Statistical method allows the detection of higher order dependencies
In December, the academic publisher De Gruyter launched its new journal Open Statistics with an opening article by TU Dresden mathematician Dr. Björn Böttcher. The article presents the extension of the statistical measure of distance multivariance developed by Böttcher and his colleagues at TU Dresden.
Distance multivariance is a multivariate dependence measure that can detect dependencies between an arbitrary number of random vectors each of which can have a distinct dimension. In his new article, Böttcher now presents the concept as a unifying theory that combines several classical dependence measures. Connections between two or more high-dimensional variables can be captured and even complicated non-linear dependencies as well as dependencies of higher order can be detected. For numerous scientific disciplines, this method opens up new approaches to detect and evaluate dependencies.
Can the number of missed school days be linked to the age, gender or origin of school students?
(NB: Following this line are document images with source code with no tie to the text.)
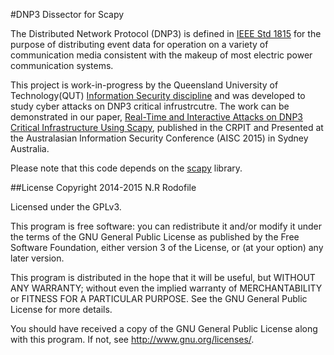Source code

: #DNP3 Dissector for Scapy

The Distributed Network Protocol (DNP3) is defined in [IEEE Std 1815](https://standards.ieee.org/findstds/standard/1815-2012.html) for the purpose of distributing event data for operation on a variety of communication media consistent with the makeup of most electric power communication systems.

This project is work-in-progress by the Queensland University of Technology(QUT) [Information Security discipline](https://www.qut.edu.au/science-engineering/our-schools/school-of-electrical-engineering-and-computer-science/information-security) and was developed to study cyber attacks on DNP3 critical infrustrcutre. The work can be demonstrated in our paper, [Real-Time and Interactive Attacks on DNP3 Critical Infrastructure Using Scapy](http://crpit.com/confpapers/CRPITV161Rodofile.pdf), published in the CRPIT and Presented at the Australasian Information Security Conference (AISC 2015) in Sydney Australia.  

Please note that this code depends on the [scapy](http://www.secdev.org/projects/scapy/doc/index.html) library.

##License
Copyright 2014-2015 N.R Rodofile

Licensed under the GPLv3.

This program is free software: you can redistribute it and/or modify it under the terms of the GNU General Public License as published by the Free Software Foundation, either version 3 of the License, or (at your option) any later version.

This program is distributed in the hope that it will be useful, but WITHOUT ANY WARRANTY; without even the implied warranty of MERCHANTABILITY or FITNESS FOR A PARTICULAR PURPOSE. See the GNU General Public License for more details.

You should have received a copy of the GNU General Public License along with this program. If not, see http://www.gnu.org/licenses/.

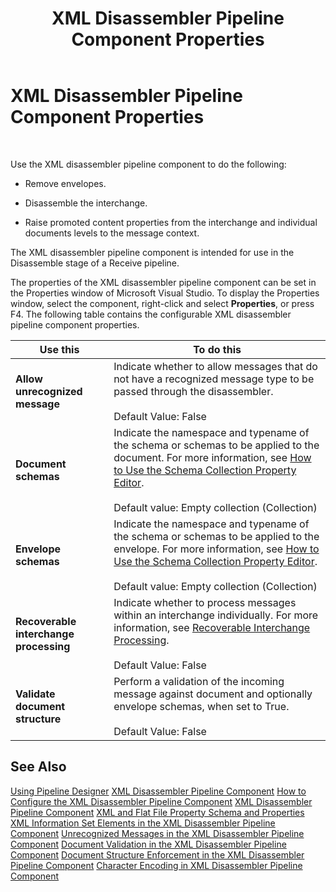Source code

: ﻿---
title: XML Disassembler Pipeline Component Properties
TOCTitle: XML Disassembler Pipeline Component Properties
ms:assetid: bec76e08-3a06-43ff-b22f-3c71f00f7783
ms:mtpsurl: https://msdn.microsoft.com/en-us/library/Aa578415(v=BTS.80)
ms:contentKeyID: 51531004
ms.date: 08/30/2017
mtps_version: v=BTS.80
f1_keywords:
- Microsoft.BizTalk.Component.XmlDasmComp
---

# XML Disassembler Pipeline Component Properties

 

Use the XML disassembler pipeline component to do the following:

  - Remove envelopes.

  - Disassemble the interchange.

  - Raise promoted content properties from the interchange and individual documents levels to the message context.

The XML disassembler pipeline component is intended for use in the Disassemble stage of a Receive pipeline.

The properties of the XML disassembler pipeline component can be set in the Properties window of Microsoft Visual Studio. To display the Properties window, select the component, right-click and select **Properties**, or press F4. The following table contains the configurable XML disassembler pipeline component properties.

<table>
<thead>
<tr class="header">
<th>Use this</th>
<th>To do this</th>
</tr>
</thead>
<tbody>
<tr class="odd">
<td><strong>Allow unrecognized message</strong></td>
<td>Indicate whether to allow messages that do not have a recognized message type to be passed through the disassembler.<br />
<br />
Default Value: False</td>
</tr>
<tr class="even">
<td><strong>Document schemas</strong></td>
<td>Indicate the namespace and typename of the schema or schemas to be applied to the document. For more information, see <a href="https://msdn.microsoft.com/en-us/library/aa559127(v=bts.80)">How to Use the Schema Collection Property Editor</a>.<br />
<br />
Default value: Empty collection (Collection)</td>
</tr>
<tr class="odd">
<td><strong>Envelope schemas</strong></td>
<td>Indicate the namespace and typename of the schema or schemas to be applied to the envelope. For more information, see <a href="https://msdn.microsoft.com/en-us/library/aa559127(v=bts.80)">How to Use the Schema Collection Property Editor</a>.<br />
<br />
Default value: Empty collection (Collection)</td>
</tr>
<tr class="even">
<td><strong>Recoverable interchange processing</strong></td>
<td>Indicate whether to process messages within an interchange individually. For more information, see <a href="https://msdn.microsoft.com/en-us/library/aa578714(v=bts.80)">Recoverable Interchange Processing</a>.<br />
<br />
Default Value: False</td>
</tr>
<tr class="odd">
<td><strong>Validate document structure</strong></td>
<td>Perform a validation of the incoming message against document and optionally envelope schemas, when set to True.<br />
<br />
Default Value: False</td>
</tr>
</tbody>
</table>


## See Also

[Using Pipeline Designer](https://msdn.microsoft.com/library/aa578392\(v=bts.80\))  
[XML Disassembler Pipeline Component](https://msdn.microsoft.com/library/aa561814\(v=bts.80\))  
[How to Configure the XML Disassembler Pipeline Component](https://msdn.microsoft.com/library/aa577393\(v=bts.80\))  
[XML Disassembler Pipeline Component](https://msdn.microsoft.com/library/aa561814\(v=bts.80\))  
[XML and Flat File Property Schema and Properties](https://msdn.microsoft.com/library/aa559096\(v=bts.80\))  
[XML Information Set Elements in the XML Disassembler Pipeline Component](https://msdn.microsoft.com/library/aa548044\(v=bts.80\))  
[Unrecognized Messages in the XML Disassembler Pipeline Component](https://msdn.microsoft.com/library/aa560317\(v=bts.80\))  
[Document Validation in the XML Disassembler Pipeline Component](https://msdn.microsoft.com/library/aa562154\(v=bts.80\))  
[Document Structure Enforcement in the XML Disassembler Pipeline Component](https://msdn.microsoft.com/library/aa578016\(v=bts.80\))  
[Character Encoding in XML Disassembler Pipeline Component](https://msdn.microsoft.com/library/aa559602\(v=bts.80\))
In a survey of 146 school students, social scientists analyzed various influencing variables on missed school days and examined them for dependencies in order to derive a prediction model. This classic question has already been widely discussed and analyzed with various statistical approaches.
The statistical measure of distance multivariance presents a novel approach to this question: Dr. Björn Böttcher from the Institute of Mathematical Stochastics was able to use distance multivariance to determine the cultural background and a higher order dependence including age and gender as influencing factors for the missed school days. He thus was able to suggest a minimal model. "This is an elementary example for an application of the developed method. I cannot judge whether this is also a substantiated finding with regard to the investigated question. Working with real data and especially the subject-specific interpretation of the results always requires expertise in the respective subject," Dr. Böttcher says, and provides numerous other illustrative examples of the application of his method: "In the paper, I refer to more than 350 freely available data sets from all scientific disciplines in which statistically significant higher-order dependencies occur. Again, whether these dependencies are meaningful in terms of the underlying surveys requires further investigations as well as the expertise in the respective fields," and he adds, "of course, requests for cooperation are always welcome."
Statistical analysis usually considers dependencies between individual variables. Especially with many variables, it is desirable to remove independent variables prior to studying any specific types of dependence. Dr. Björn Böttcher presents a method for this purpose called "dependence structure detection," which can also be used to detect higher-order dependencies. Variables are called "higher-order dependent" if they are pairwise independent, but more than two variables still influence each other jointly. Dependencies of this kind have not been in the focus of applications so far.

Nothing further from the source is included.